Wednesday, April 27, 2016

Requiem: For a Dream Lived


Way back in Puerto Montt, Chile, around a year ago, we met up with the Canadian/Australian crew of the yacht Illawong, old hands at the sailing scene in the global south, and friends of good mates of ours.

When the subject came to South Georgia, Illawong had one word of advice: go.

Elephant seal, boy, and GoPro on a pole.  He's 5 m from the seal - the telephoto lens collapses distance in this shot

At the time, we thought there was no chance.  Gradually we warmed to the idea, of course.  And now that we've been, I would repeat their advice to anyone who was thinking of sailing to South Georgia.  Go.  Great things await.


Fantastic wildlife interactions aren't just possible, they're literally inescapable.  All of the ice-free beach that is available in South Georgia is what makes the place such fantastic breeding habitat for the pinnipeds and penguins.  Now that whales have been largely removed from the ecosystem, populations of other krill-eaters - notably Antarctic fur seals and king penguins - have exploded. So the beaches are packed to heaving with charismatic megafauna, and those same beach are of course the natural route for wandering humans.

Luckily, outside of the fur seal breeding season the wildlife interactions are Antarctic-chill.  The beasts don't mind us.  And we very much don't mind them.

Sharing the beach


Elias made great use of the combination of a boat hook and our GoPro camera, which had long been gathering dust in a locker.  Lots and lots of shaky footage of animals doing not much of anything was collected that way.

Husvik Harbour.  One of the finest places in South Georgia, and we both had day after day of weather like this, and had it to ourselves, except for some very convivial old South Georgia hands who were staying at the station manager's villa for a few days while doing some weed control work.

Fur seal pups were Eric's favorite.  Walks on the beach were punctuated every two minutes by Eric singing out, "look at that cute fur seal!"

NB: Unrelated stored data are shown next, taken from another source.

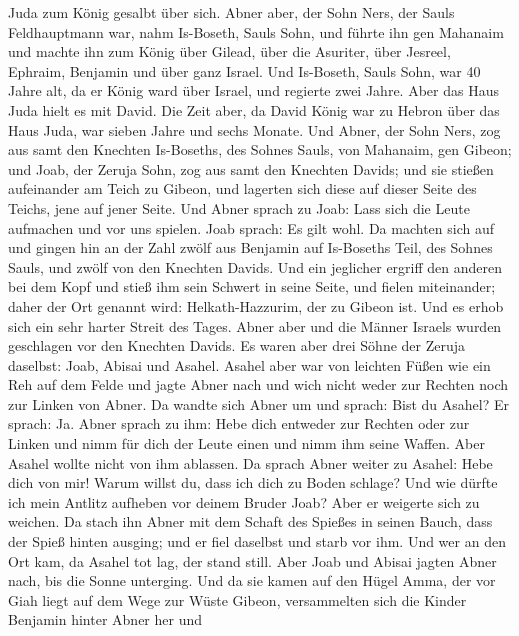 Juda zum König gesalbt über sich.  Abner aber, der Sohn
Ners, der Sauls Feldhauptmann war, nahm Is-Boseth, Sauls Sohn, und
führte ihn gen Mahanaim  und machte ihn zum König über
Gilead, über die Asuriter, über Jesreel, Ephraim, Benjamin und über ganz
Israel.  Und Is-Boseth, Sauls Sohn, war 40 Jahre alt, da er
König ward über Israel, und regierte zwei Jahre. Aber das Haus Juda
hielt es mit David.  Die Zeit aber, da David König war zu
Hebron über das Haus Juda, war sieben Jahre und sechs Monate.
 Und Abner, der Sohn Ners, zog aus samt den Knechten
Is-Boseths, des Sohnes Sauls, von Mahanaim, gen Gibeon; 
und Joab, der Zeruja Sohn, zog aus samt den Knechten Davids; und sie
stießen aufeinander am Teich zu Gibeon, und lagerten sich diese auf
dieser Seite des Teichs, jene auf jener Seite.  Und Abner
sprach zu Joab: Lass sich die Leute aufmachen und vor uns spielen. Joab
sprach: Es gilt wohl.  Da machten sich auf und gingen hin
an der Zahl zwölf aus Benjamin auf Is-Boseths Teil, des Sohnes Sauls,
und zwölf von den Knechten Davids.  Und ein jeglicher
ergriff den anderen bei dem Kopf und stieß ihm sein Schwert in seine
Seite, und fielen miteinander; daher der Ort genannt wird:
Helkath-Hazzurim, der zu Gibeon ist.  Und es erhob sich ein
sehr harter Streit des Tages. Abner aber und die Männer Israels wurden
geschlagen vor den Knechten Davids.  Es waren aber drei
Söhne der Zeruja daselbst: Joab, Abisai und Asahel. Asahel aber war von
leichten Füßen wie ein Reh auf dem Felde  und jagte Abner
nach und wich nicht weder zur Rechten noch zur Linken von Abner.
 Da wandte sich Abner um und sprach: Bist du Asahel? Er
sprach: Ja.  Abner sprach zu ihm: Hebe dich entweder zur
Rechten oder zur Linken und nimm für dich der Leute einen und nimm ihm
seine Waffen. Aber Asahel wollte nicht von ihm ablassen. 
Da sprach Abner weiter zu Asahel: Hebe dich von mir! Warum willst du,
dass ich dich zu Boden schlage? Und wie dürfte ich mein Antlitz aufheben
vor deinem Bruder Joab?  Aber er weigerte sich zu weichen.
Da stach ihn Abner mit dem Schaft des Spießes in seinen Bauch, dass der
Spieß hinten ausging; und er fiel daselbst und starb vor ihm. Und wer an
den Ort kam, da Asahel tot lag, der stand still.  Aber Joab
und Abisai jagten Abner nach, bis die Sonne unterging. Und da sie kamen
auf den Hügel Amma, der vor Giah liegt auf dem Wege zur Wüste Gibeon,
 versammelten sich die Kinder Benjamin hinter Abner her und

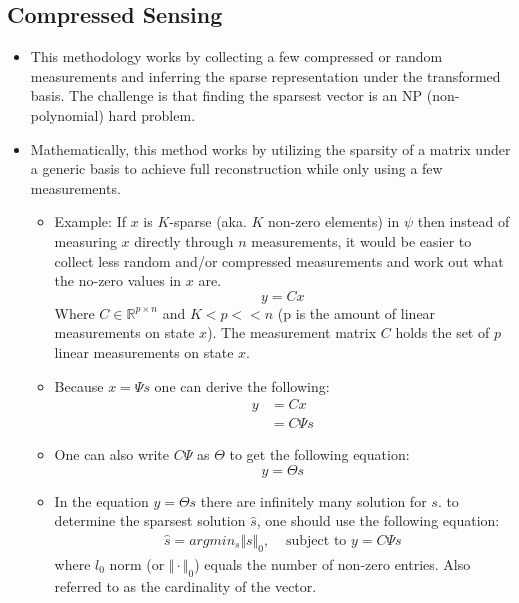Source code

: \documentclass[11.5pt,a4paper]{article}
\begin{document}
\newpage
\subsection*{Compressed Sensing}

\begin{itemize}
    \item This methodology works by collecting a few compressed or random measurements and inferring the sparse representation under the transformed basis. The challenge is that finding the sparsest vector is an NP (non-polynomial) hard problem.
    \item Mathematically, this method works by utilizing the sparsity of a matrix under a generic basis to achieve full reconstruction while only using a few measurements.
    \begin{itemize}
        \item Example: If $x$ is $K$-sparse (aka. $K$ non-zero elements) in $\psi$ then instead of measuring $x$ directly through $n$ measurements, it would be easier to collect less random and/or compressed measurements and work out what the no-zero values in $x$ are.
        \begin{equation*}
            y = Cx
        \end{equation*}
        Where $C \in \mathbb{R}^{p\times n}$ and $K < p << n$ (p is the amount of linear measurements on state $x$). The measurement matrix $C$ holds the set of $p$ linear measurements on state $x$.
        \item Because $x = \Psi s$ one can derive the following:
        \begin{align*}
            y &= Cx \\ 
            &= C\Psi s
        \end{align*}
        \item One can also write $C\Psi$ as $\Theta$ to get the following equation:
        \begin{equation*}
            y = \Theta s
        \end{equation*}
        \item In the equation $y = \Theta s$ there are infinitely many solution for $s$. to determine the sparsest solution $\hat s$, one should use the following equation:
        \begin{align*}
            \hat s = argmin_s \Vert s \Vert_0, & \text{ subject to } y= C\Psi s
        \end{align*}
        where $l_0$ norm (or $\Vert \cdot \Vert_0$) equals the number of non-zero entries. Also referred to as the cardinality of the vector.

\end{itemize}
\end{itemize}
\end{document}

A few pups are born blonde.
Chinstrap penguins.  The Galactics were divided over the question of calling them "chinnies" or "strappies". 
A big bull elephant seal.  He's ashore to molt and to sleep off the bloody melee of the breeding season.
South Georgia's history is built on the bones of whales.
Molting gentoo penguins, far from the sea
The walking was fantastic once we left the beach, too.  There are three bays side by side in this area: Husvik, Stromness and Leith.  Each held a whaling station in the day.  Stromness was the place where Shackleton found succor after the legendary voyage of the James Caird.

We visited Husvik and Stromness.  Each bay has fantastic upland walking, easily accessed.

Husvik.  The dot is Galactic.
Husvik
Husvik.  The gravel bars of the river lead right up into the hills.  Reminiscent of the best walking in the Alaskan Arctic.

Stromness station.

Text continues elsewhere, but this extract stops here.